[What you have to do]
Scan the records for "poetry" and copy each line that contains it.

Pictures paired with source code
————————
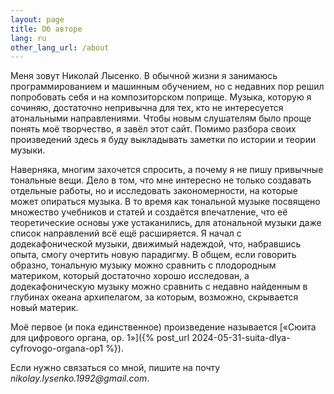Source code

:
 ```yaml
---
layout: page
title: Об авторе
lang: ru
other_lang_url: /about
---
```


Меня зовут Николай Лысенко. В обычной жизни я занимаюсь программированием и машинным обучением, но с недавних пор решил попробовать себя и на композиторском поприще. Музыка, которую я сочиняю, достаточно непривычна для тех, кто не интересуется атональными направлениями. Чтобы новым слушателям было проще понять моё творчество, я завёл этот сайт. Помимо разбора своих произведений здесь я буду выкладывать заметки по истории и теории музыки.

Наверняка, многим захочется спросить, а почему я не пишу привычные тональные вещи. Дело в том, что мне интересно не только создавать отдельные работы, но и исследовать закономерности, на которые может опираться музыка. В то время как тональной музыке посвящено множество учебников и статей и создаётся впечатление, что её теоретические основы уже устаканились, для атональной музыки даже список направлений всё ещё расширяется. Я начал с додекафонической музыки, движимый надеждой, что, набравшись опыта, смогу очертить новую парадигму. В общем, если говорить образно, тональную музыку можно сравнить с плодородным материком, который достаточно хорошо исследован, а додекафоническую музыку можно сравнить с недавно найденным в глубинах океана архипелагом, за которым, возможно, скрывается новый материк.

Моё первое (и пока единственное) произведение называется [«Сюита для цифрового органа, op. 1»]({% post_url 2024-05-31-suita-dlya-cyfrovogo-organa-op1 %}).

Если нужно связаться со мной, пишите на почту _nikolay.lysenko.1992@gmail.com_.
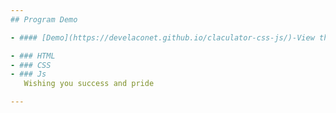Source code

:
 ```yaml
---
## Program Demo 

- #### [Demo](https://develaconet.github.io/claculator-css-js/)-View the program demo.

- ### HTML
- ### CSS
- ### Js
   Wishing you success and pride 

---
```



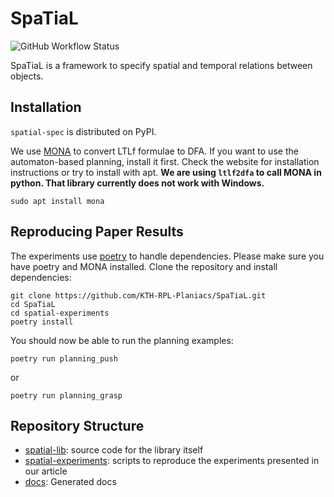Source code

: # SpaTiaL

![GitHub Workflow Status](https://img.shields.io/github/actions/workflow/status/KTH-RPL-Planiacs/SpaTiaL/python-app.yml?branch=main&style=for-the-badge)

SpaTiaL is a framework to specify spatial and temporal relations between objects.

## Installation

`spatial-spec` is distributed on PyPI.

We use [MONA](http://www.brics.dk/mona/) to convert LTLf formulae to DFA. If you want to use the automaton-based planning, install it first.
Check the website for installation instructions or try to install with apt. **We are using `ltlf2dfa` to call MONA in python.
That library currently does not work with Windows.**
```shell
sudo apt install mona
```

## Reproducing Paper Results

The experiments use [poetry](https://python-poetry.org/) to handle dependencies. Please make sure you have poetry and MONA installed.
Clone the repository and install dependencies:
```shell
git clone https://github.com/KTH-RPL-Planiacs/SpaTiaL.git
cd SpaTiaL
cd spatial-experiments
poetry install
```

You should now be able to run the planning examples:
```shell
poetry run planning_push
```
or 
```shell
poetry run planning_grasp
```


## Repository Structure

- [spatial-lib](./spatial-lib): source code for the library itself
- [spatial-experiments](./spatial-experiments): scripts to reproduce the experiments presented in our article
- [docs](./docs): Generated docs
————————
[Your response]
The experiments use [poetry](https://python-poetry.org/) to handle dependencies. Please make sure you have poetry and MONA installed.
poetry install
poetry run planning_push
poetry run planning_grasp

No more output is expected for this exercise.